__What you will do__
Write out every entry exactly as it appears.

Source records
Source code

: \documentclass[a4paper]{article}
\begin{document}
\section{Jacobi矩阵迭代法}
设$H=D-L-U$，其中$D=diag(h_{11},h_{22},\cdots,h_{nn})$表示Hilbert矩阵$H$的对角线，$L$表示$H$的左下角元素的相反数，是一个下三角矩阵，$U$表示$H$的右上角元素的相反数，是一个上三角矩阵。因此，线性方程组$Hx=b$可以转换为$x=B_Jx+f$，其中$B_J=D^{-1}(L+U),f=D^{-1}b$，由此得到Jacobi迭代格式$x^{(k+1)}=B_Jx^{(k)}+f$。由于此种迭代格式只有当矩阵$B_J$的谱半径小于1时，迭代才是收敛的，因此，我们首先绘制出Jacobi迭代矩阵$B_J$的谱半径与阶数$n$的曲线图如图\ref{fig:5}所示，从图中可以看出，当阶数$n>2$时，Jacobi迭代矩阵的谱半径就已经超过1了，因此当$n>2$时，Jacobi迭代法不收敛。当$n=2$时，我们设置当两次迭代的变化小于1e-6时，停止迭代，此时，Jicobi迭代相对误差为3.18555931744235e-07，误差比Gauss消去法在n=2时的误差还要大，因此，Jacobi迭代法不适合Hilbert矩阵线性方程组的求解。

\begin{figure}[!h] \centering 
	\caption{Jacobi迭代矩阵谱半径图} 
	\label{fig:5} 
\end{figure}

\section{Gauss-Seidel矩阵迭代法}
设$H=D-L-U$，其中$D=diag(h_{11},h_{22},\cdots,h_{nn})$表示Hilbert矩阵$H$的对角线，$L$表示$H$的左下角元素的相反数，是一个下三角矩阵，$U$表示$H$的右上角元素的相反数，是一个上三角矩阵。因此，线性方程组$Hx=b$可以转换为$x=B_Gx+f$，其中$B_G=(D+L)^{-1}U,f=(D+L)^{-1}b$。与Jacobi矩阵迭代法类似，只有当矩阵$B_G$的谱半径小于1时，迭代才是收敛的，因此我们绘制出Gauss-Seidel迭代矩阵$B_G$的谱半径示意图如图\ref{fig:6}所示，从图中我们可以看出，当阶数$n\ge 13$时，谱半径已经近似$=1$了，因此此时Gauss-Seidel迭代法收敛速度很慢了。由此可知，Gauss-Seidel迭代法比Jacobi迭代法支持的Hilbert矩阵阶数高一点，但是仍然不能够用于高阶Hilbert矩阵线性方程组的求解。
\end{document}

__Task response__
Source code

: \documentclass[a4paper]{article}
\begin{document}
\section{Jacobi矩阵迭代法}
设$H=D-L-U$，其中$D=diag(h_{11},h_{22},\cdots,h_{nn})$表示Hilbert矩阵$H$的对角线，$L$表示$H$的左下角元素的相反数，是一个下三角矩阵，$U$表示$H$的右上角元素的相反数，是一个上三角矩阵。因此，线性方程组$Hx=b$可以转换为$x=B_Jx+f$，其中$B_J=D^{-1}(L+U),f=D^{-1}b$，由此得到Jacobi迭代格式$x^{(k+1)}=B_Jx^{(k)}+f$。由于此种迭代格式只有当矩阵$B_J$的谱半径小于1时，迭代才是收敛的，因此，我们首先绘制出Jacobi迭代矩阵$B_J$的谱半径与阶数$n$的曲线图如图\ref{fig:5}所示，从图中可以看出，当阶数$n>2$时，Jacobi迭代矩阵的谱半径就已经超过1了，因此当$n>2$时，Jacobi迭代法不收敛。当$n=2$时，我们设置当两次迭代的变化小于1e-6时，停止迭代，此时，Jicobi迭代相对误差为3.18555931744235e-07，误差比Gauss消去法在n=2时的误差还要大，因此，Jacobi迭代法不适合Hilbert矩阵线性方程组的求解。

\begin{figure}[!h] \centering 
	\caption{Jacobi迭代矩阵谱半径图} 
	\label{fig:5} 
\end{figure}

\section{Gauss-Seidel矩阵迭代法}
设$H=D-L-U$，其中$D=diag(h_{11},h_{22},\cdots,h_{nn})$表示Hilbert矩阵$H$的对角线，$L$表示$H$的左下角元素的相反数，是一个下三角矩阵，$U$表示$H$的右上角元素的相反数，是一个上三角矩阵。因此，线性方程组$Hx=b$可以转换为$x=B_Gx+f$，其中$B_G=(D+L)^{-1}U,f=(D+L)^{-1}b$。与Jacobi矩阵迭代法类似，只有当矩阵$B_G$的谱半径小于1时，迭代才是收敛的，因此我们绘制出Gauss-Seidel迭代矩阵$B_G$的谱半径示意图如图\ref{fig:6}所示，从图中我们可以看出，当阶数$n\ge 13$时，谱半径已经近似$=1$了，因此此时Gauss-Seidel迭代法收敛速度很慢了。由此可知，Gauss-Seidel迭代法比Jacobi迭代法支持的Hilbert矩阵阶数高一点，但是仍然不能够用于高阶Hilbert矩阵线性方程组的求解。
\end{document}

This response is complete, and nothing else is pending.